It’s again time to ponder over the meaning of Allah Ta’ala’s kalam. Qur’an has been sent as a guidance. But how can it guide us the right path, if we don’t care about the meaning? That’s why I’ll keep posting Tafseer from time to time again. This below is again taken from “Ma’ariful Qur’an” (Mufti Muhammad Shafee Sahab Rahimullah Subhanahu wa Ta’ala).
The word nusuk in this verse means sacrifice. Everything one does in Hajj is also called: Nusuk. So the rites of Hajj are known as Manasik, the plural of Nusuk. Then, this word is also used for ‘Ibadah or worship of Allah in the absolute sense. Therefore, Nasik is used in the sense of ‘Abid (one who worships Allah). At this place, any of the meanings given above can be applied. Tafsirs to that effect have been reported from commentators among the Sahabah and Tabi’in. But, ‘Ibadah or offering of acts of worship devoted to Allah, taken in the absolute sense, appears to be the more appropriate meaning at this place. In this case, the meaning of the verse would be: ‘My prayer, my offerings in ‘Ibadah, my life and my death are all for Allah, the Lord of all the worlds.’
Out of the subsidiaries of deeds, the first to be mentioned here was Salah because that is the moving spirit of all good deeds and is, of course, the pillar of the religion. Mentioned briefly after that were all deeds and acts of worship. Then, rising to a wider level, everything done and faced in a lifetime was pointed to. The last to be mentioned was death. After having identified all these, it was admitted that they are only for Allah who is the Lord of all the worlds and who has no associate or partner in his Divinity. And this is the outcome of perfect faith and perfect sincerity. This leads one to think, care and keep in sight, in all states of life and in everything one does, that: ‘my Rabb, and the Rabb of the whole wide world is One Rabb.

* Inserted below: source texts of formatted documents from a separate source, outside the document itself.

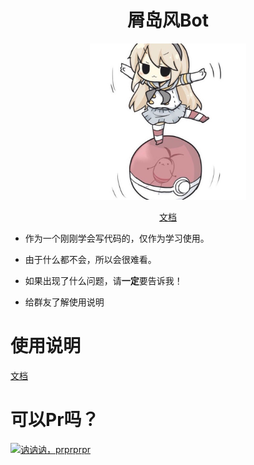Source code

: <div align="center">
<h1>屑岛风Bot</h1>
<img width="250" src="docs/image.png"/>

[文档](https://wiki.kexue.io:3000/)
</div> 


- 作为一个刚刚学会写代码的，仅作为学习使用。

- 由于什么都不会，所以会很难看。

- 如果出现了什么问题，请**一定**要告诉我！

- 给群友了解使用说明

# 使用说明

[文档](https://wiki.kexue.io:3000/)

# 可以Pr吗？
[![讷讷讷，prprprpr](https://kexue.io:5210/api/v3/file/get/583/1000.jpg?sign=1Xe2jcNTM7KYptV6DdBa99-sTJAg8lEL5Zf20edvaJ4%3D%3A0)](https://github.com/kexue-z/Dao-bot/pulls)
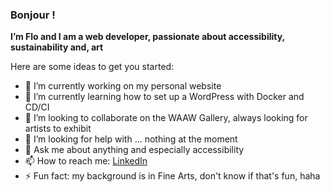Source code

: ### Bonjour !


**I’m Flo and I am a web developer, passionate about accessibility, sustainability and, art**

Here are some ideas to get you started:

- 🔭 I’m currently working on my personal website 
- 🌱 I’m currently learning how to set up a WordPress with Docker and CD/CI
- 👯 I’m looking to collaborate on the WAAW Gallery, always looking for artists to exhibit
- 🤔 I’m looking for help with ... nothing at the moment
- 💬 Ask me about anything and especially accessibility
- 📫 How to reach me: [LinkedIn](https://www.linkedin.com/in/floriane-grosset-426435212/)
- ⚡ Fun fact: my background is in Fine Arts, don't know if that's fun, haha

Let not my heart, my mind, my eyes, my ears, my tongue, and hands, and feet, nor my pen or step, move in any direction against His pleasure.’ This is a simple meditation (Muraqabah) of the highest order, something which, if one trains himself to keep present in one’s heart and mind, then there is no doubt that he or she will become a human being in the real sense. Things like sin and disobedience and crimes will be scared to come anywhere even close to a person that strong.

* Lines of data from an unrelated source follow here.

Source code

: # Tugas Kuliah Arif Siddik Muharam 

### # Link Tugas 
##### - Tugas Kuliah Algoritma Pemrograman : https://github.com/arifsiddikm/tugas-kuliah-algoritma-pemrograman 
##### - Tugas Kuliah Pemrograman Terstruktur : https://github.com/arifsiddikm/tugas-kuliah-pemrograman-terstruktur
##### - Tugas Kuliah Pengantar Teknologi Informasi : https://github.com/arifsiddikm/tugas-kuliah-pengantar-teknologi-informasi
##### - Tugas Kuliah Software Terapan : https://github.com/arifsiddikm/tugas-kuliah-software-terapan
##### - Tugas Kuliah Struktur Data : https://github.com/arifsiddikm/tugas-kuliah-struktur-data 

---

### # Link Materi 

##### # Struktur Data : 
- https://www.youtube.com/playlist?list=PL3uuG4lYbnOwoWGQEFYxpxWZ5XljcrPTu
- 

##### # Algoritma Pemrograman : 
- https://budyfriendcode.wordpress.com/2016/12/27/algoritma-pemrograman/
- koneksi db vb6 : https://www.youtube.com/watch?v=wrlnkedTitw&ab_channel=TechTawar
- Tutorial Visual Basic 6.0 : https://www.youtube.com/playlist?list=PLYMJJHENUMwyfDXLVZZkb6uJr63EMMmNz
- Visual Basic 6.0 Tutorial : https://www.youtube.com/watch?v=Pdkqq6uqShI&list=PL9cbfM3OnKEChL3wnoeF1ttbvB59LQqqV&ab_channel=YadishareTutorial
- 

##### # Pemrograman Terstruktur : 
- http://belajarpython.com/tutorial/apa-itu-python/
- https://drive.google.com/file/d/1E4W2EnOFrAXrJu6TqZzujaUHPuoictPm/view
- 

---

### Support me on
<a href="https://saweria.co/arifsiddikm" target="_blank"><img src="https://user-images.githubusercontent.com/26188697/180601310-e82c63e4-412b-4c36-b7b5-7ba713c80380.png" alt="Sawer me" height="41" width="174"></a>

In Tafsir Ad-Durr Al-Manthur, under the commentary on this verse, it has been reported that the well-known Sahabi, Sayyidina Abu Musa Al-Ash’ari (radhiallahu anho) used to say: “I honestly wish that every Muslim would keep reciting this verse time and again, almost making it the constant formula of his or her life.”
In this verse, the statement – that the prayers and the rest of acts of worship are for Allah – very obviously means that these should be free from any Shirk or hypocricy or any other worldly interest. As for life and death being for Allah, it could also mean: ‘When my very life and death are in His control, then, what I do in my physical and spiritual life (a’mal and ‘ibadat), has to be for him alone.’ And it could also mean: ‘Whatever deeds are tied with life are for Allah alone – such as Salah, Sawm, rights and duties involved in dealing with people etc. Then, deeds which relate to death – such as a will (wasiyyah) and the concept of an ideal life one longs for – then, they too are for Allah, the Lord of all the worlds, and subordinate to what He has commanded.’
[Hadhrat Mufti Muhammad Shafee ‘Usmani Rahimullah: Ma’ariful Qur’an in English, Vol. 3 page 529-531, translated by Muhammad Shamim and revised by Maulana Muhammad Taqi ‘Usmani.]